Midnight on train for port – a very hurried departure from Ewshot and a perspiring and rafferty march down to Aldershot about 5 miles where after endless sitting about in gutters and other places we were finally entrained. In opposite corner sits old Warwick, half asleep.
We are busy darning socks, altering tunics, collecting gear etc., all excepting the gamblers who sit round one of the tables rattling money and crying out “bust me for a crown!”, “bust me for 6d” as if there were no such thing as drafts either of men or of chill air. Have been mending puttees as I want to keep the woollen ones as long as possible.
Returned Dombey* to the Y.M.C.A. The attendant was dumb-founded to find that I had put a paper cover on it, he looked up with admiration and ejaculated, “Well, you’re a gentleman!”. He said he had a cousin in Nelson, N.Z. and to my astonishment I knew the man well.**
Donald the infuriate and elderly Scot is in great form, being 3 sheets in the wind, and his language is something to listen to. He believes in simplicity and takes only his boots off when retiring and I must also “prepare to retire” as the drill hath it.

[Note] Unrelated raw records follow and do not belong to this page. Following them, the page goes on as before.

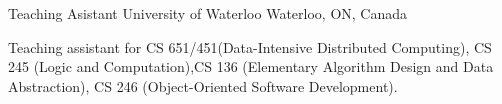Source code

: 

\begin{cventries}

   \cventry
    {Teaching Asistant} %
    {University of Waterloo} %
    {Waterloo, ON, Canada} %
    {} %
    {
      \begin{cvitems} %
      \item {Teaching assistant for CS 651/451(Data-Intensive Distributed Computing), CS 245 (Logic and Computation),CS 136 (Elementary Algorithm Design and Data Abstraction), CS 246 (Object-Oriented Software Development).}
      \end{cvitems}
    }
\end{cventries}
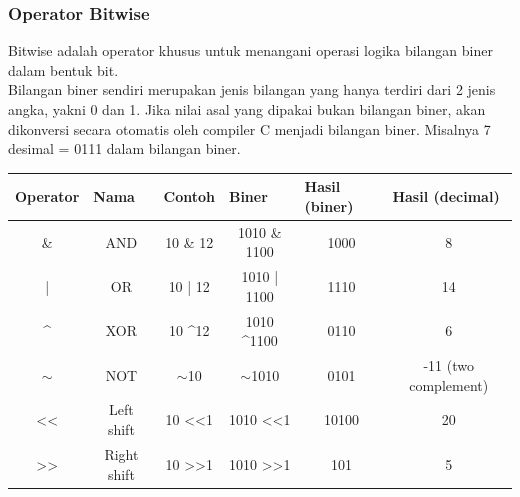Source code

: \subsubsection{Operator Bitwise}
Bitwise adalah operator khusus untuk menangani operasi logika bilangan biner dalam bentuk bit. \\
Bilangan biner sendiri merupakan jenis bilangan yang hanya terdiri dari 2 jenis angka, yakni 0 dan 1.
Jika nilai asal yang dipakai bukan bilangan biner, akan dikonversi secara otomatis oleh compiler C menjadi bilangan biner. Misalnya 7 desimal = 0111 dalam bilangan biner.
\\
\begin{center}
	\begin{tabular}{|c|c|c|c|c|c|}
	\hline
	\multicolumn{1}{|l|}{Operator} & \multicolumn{1}{|l|}{Nama} & \multicolumn{1}{|l|}{Contoh} & \multicolumn{1}{|l|}{Biner} & \multicolumn{1}{|l|}{Hasil (biner)} & \multicolumn{1}{|l|}{Hasil (decimal)} \\ \hline
	\&                                    & AND                               & 10 \& 12                            & 1010 \& 1100                       & 1000                                       & 8                                            \\ \hline
	|                                     & OR                                & 10 | 12                             & 1010 | 1100                        & 1110                                       & 14                                           \\ \hline
	\textasciicircum{}                    & XOR                               & 10 \textasciicircum 12              & 1010 \textasciicircum 1100         & 0110                                       & 6                                            \\ \hline
	$\sim$                                & NOT                               & $\sim$10                            & $\sim$1010                         & 0101                                       & -11 (two complement)                         \\ \hline
	\textless{}\textless{}                & Left shift                        & 10 \textless{}\textless 1           & 1010 \textless{}\textless 1        & 10100                                      & 20                                           \\ \hline
	\textgreater{}\textgreater{}          & Right shift                       & 10 \textgreater{}\textgreater 1     & 1010 \textgreater{}\textgreater 1  & 101                                        & 5                                            \\ \hline
	\end{tabular}
\end{center}

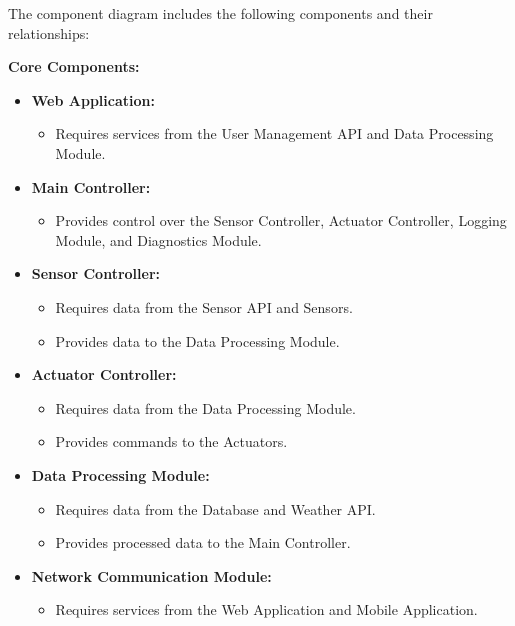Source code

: The component diagram includes the following components and their relationships:

\textbf{Core Components:}
\begin{itemize}
    \item \textbf{Web Application:}
    \begin{itemize}
        \item Requires services from the User Management API and Data Processing Module.
    \end{itemize}

    \item \textbf{Main Controller:}
    \begin{itemize}
        \item Provides control over the Sensor Controller, Actuator Controller, Logging Module, and Diagnostics Module.
    \end{itemize}

    \item \textbf{Sensor Controller:}
    \begin{itemize}
        \item Requires data from the Sensor API and Sensors.
        \item Provides data to the Data Processing Module.
    \end{itemize}

    \item \textbf{Actuator Controller:}
    \begin{itemize}
        \item Requires data from the Data Processing Module.
        \item Provides commands to the Actuators.
    \end{itemize}

    \item \textbf{Data Processing Module:}
    \begin{itemize}
        \item Requires data from the Database and Weather API.
        \item Provides processed data to the Main Controller.
    \end{itemize}

    \item \textbf{Network Communication Module:}
    \begin{itemize}
        \item Requires services from the Web Application and Mobile Application.
    \end{itemize}
\end{itemize}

* Likely Dombey and Son, by Charles Dickens.
** Lincoln writes ‘Frank Hornbell’ in the typescript.
As nothing was done with the draft, J. and I took our hook at about noon and mooched off munching huge quantities of lollies and salted nuts J. had just had sent to him as a birthday present. We also ate innumerable black-berries. We essayed a sketch of a pond, seated on some old palings with our feet deep in mire, when a crowd of young bulls came grumbling and nodding up to us from behind, threatening to bump us into the pond. After a careful scrutiny they apparently decided that we weren’t worth strafing and moved on.
[Lincoln Lee, sketch of moorland, Ewshot-Hants, 1917. While not of a pond, this is the final sketch of Lincoln’s we have from the period after he arrived in England, and when he departed for the front.]
The N.C.O’s who are included in the draft were up before the Colonel today to be told what they already knew, that they would have to drop their stripes in France. It has come at last. At the 2 o’clock parade some 300 of us were called out and warned for draft. We may move off any time, so don’t be surprised if the next letter is from Somewhere in France. The draft is comprised of a jumble of various reinforcements with a sprinkling of old hands. One of the old hands was very wild at being sent, as he had been through 3 winter campaigns. Neither R. nor J. are in it, worse luck, but Warwick is.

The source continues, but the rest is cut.